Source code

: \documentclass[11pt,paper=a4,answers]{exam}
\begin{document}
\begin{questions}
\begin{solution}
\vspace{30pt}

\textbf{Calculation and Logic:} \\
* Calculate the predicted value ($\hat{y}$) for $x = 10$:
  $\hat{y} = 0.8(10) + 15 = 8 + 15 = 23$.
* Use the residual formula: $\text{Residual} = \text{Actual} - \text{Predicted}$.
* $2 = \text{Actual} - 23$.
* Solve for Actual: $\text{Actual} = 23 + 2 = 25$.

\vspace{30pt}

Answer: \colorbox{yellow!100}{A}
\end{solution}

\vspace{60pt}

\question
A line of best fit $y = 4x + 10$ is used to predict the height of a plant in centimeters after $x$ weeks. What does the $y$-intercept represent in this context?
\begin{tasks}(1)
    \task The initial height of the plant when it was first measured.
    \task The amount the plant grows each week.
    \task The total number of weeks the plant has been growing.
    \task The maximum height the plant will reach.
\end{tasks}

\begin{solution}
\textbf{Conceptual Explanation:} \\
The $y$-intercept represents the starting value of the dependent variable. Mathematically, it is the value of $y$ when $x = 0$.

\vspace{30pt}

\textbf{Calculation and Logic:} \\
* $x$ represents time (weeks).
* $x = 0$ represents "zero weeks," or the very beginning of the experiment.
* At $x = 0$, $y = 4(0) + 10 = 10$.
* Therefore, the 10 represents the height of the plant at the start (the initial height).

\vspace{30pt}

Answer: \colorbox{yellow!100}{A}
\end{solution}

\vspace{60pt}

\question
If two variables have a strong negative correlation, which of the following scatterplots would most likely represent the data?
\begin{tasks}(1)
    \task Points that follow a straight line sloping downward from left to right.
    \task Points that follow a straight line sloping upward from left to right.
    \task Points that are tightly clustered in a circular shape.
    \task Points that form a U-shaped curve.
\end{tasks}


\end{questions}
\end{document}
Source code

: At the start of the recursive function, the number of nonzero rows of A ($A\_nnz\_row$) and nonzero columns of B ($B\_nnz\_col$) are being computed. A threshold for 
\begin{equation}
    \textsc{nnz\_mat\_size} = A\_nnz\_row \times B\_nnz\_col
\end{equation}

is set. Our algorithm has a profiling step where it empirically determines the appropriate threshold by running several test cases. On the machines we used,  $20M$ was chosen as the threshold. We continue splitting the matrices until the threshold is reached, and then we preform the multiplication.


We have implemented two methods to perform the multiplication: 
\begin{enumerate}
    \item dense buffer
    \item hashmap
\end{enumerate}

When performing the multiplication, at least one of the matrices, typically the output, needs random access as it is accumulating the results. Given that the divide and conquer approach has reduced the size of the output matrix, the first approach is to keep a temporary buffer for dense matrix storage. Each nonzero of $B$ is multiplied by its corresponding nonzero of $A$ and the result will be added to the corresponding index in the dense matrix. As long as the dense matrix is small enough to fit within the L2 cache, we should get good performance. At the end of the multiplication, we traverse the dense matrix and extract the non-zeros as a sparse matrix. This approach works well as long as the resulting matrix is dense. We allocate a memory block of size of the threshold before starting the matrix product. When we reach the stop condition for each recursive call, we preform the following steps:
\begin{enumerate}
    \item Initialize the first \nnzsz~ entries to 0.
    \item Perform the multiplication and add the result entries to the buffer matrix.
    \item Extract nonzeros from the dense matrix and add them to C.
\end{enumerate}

........

* What to do *
Nothing but a number should be given: the count of lines above that include the string "left".

* Result of this exercise *
2